● **Document images with source code**:
^^^^

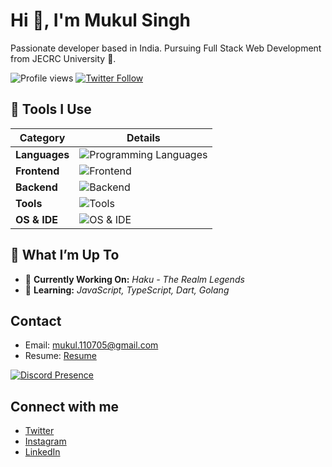 # Hi 👋, I'm Mukul Singh

Passionate developer based in India. Pursuing Full Stack Web Development from JECRC University 🏫.

![Profile views](https://komarev.com/ghpvc/?username=mukul1107&label=Profile%20views&color=0e75b6&style=flat) 
[![Twitter Follow](https://img.shields.io/twitter/follow/mukulownsyou?style=social)](https://twitter.com/mukulownsyou)

## 🔧 Tools I Use

| **Category**     | **Details**                                                   |
|------------------|---------------------------------------------------------------|
| **Languages**    | ![Programming Languages](https://skillicons.dev/icons?i=c,cpp,py,js,go) |
| **Frontend**     | ![Frontend](https://skillicons.dev/icons?i=html,css,js,react) |
| **Backend**      | ![Backend](https://skillicons.dev/icons?i=nodejs,express,mongo,mysql) |
| **Tools**        | ![Tools](https://skillicons.dev/icons?i=postman,git,github,webpack,vite,npm) |
| **OS & IDE**     | ![OS & IDE](https://skillicons.dev/icons?i=windows,vscode,webstorm) |

## 🌱 What I’m Up To

- 🔭 **Currently Working On:** *Haku - The Realm Legends*  
- 🌱 **Learning:** *JavaScript, TypeScript, Dart, Golang*

## Contact

- Email: [mukul.110705@gmail.com](mailto:mukul.110705@gmail.com)
- Resume: [Resume](https://github.com/mukuls1107/Resume)


[![Discord Presence](https://lanyard.cnrad.dev/api/587517896133967884)](https://discord.com/users/587517896133967884)

## Connect with me

- [Twitter](https://twitter.com/mukulownsyou)  
- [Instagram](https://instagram.com/mukulownsyou)  
- [LinkedIn](https://linkedin.com/in/mukul1107)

^^^^

● **Your instructions**: Retype the entries above word for word, minus any images.

● **Answer to this exercise**:
 # Hi 👋, I'm Mukul Singh

Passionate developer based in India. Pursuing Full Stack Web Development from JECRC University 🏫.

![Profile views](https://komarev.com/ghpvc/?username=mukul1107&label=Profile%20views&color=0e75b6&style=flat) 
[![Twitter Follow](https://img.shields.io/twitter/follow/mukulownsyou?style=social)](https://twitter.com/mukulownsyou)

## 🔧 Tools I Use

| **Category**     | **Details**                                                   |
|------------------|---------------------------------------------------------------|
| **Languages**    | ![Programming Languages](https://skillicons.dev/icons?i=c,cpp,py,js,go) |
| **Frontend**     | ![Frontend](https://skillicons.dev/icons?i=html,css,js,react) |
| **Backend**      | ![Backend](https://skillicons.dev/icons?i=nodejs,express,mongo,mysql) |
| **Tools**        | ![Tools](https://skillicons.dev/icons?i=postman,git,github,webpack,vite,npm) |
| **OS & IDE**     | ![OS & IDE](https://skillicons.dev/icons?i=windows,vscode,webstorm) |

## 🌱 What I’m Up To

- 🔭 **Currently Working On:** *Haku - The Realm Legends*  
- 🌱 **Learning:** *JavaScript, TypeScript, Dart, Golang*

## Contact

- Email: [mukul.110705@gmail.com](mailto:mukul.110705@gmail.com)
- Resume: [Resume](https://github.com/mukuls1107/Resume)


[![Discord Presence](https://lanyard.cnrad.dev/api/587517896133967884)](https://discord.com/users/587517896133967884)

## Connect with me

- [Twitter](https://twitter.com/mukulownsyou)  
- [Instagram](https://instagram.com/mukulownsyou)  
- [LinkedIn](https://linkedin.com/in/mukul1107)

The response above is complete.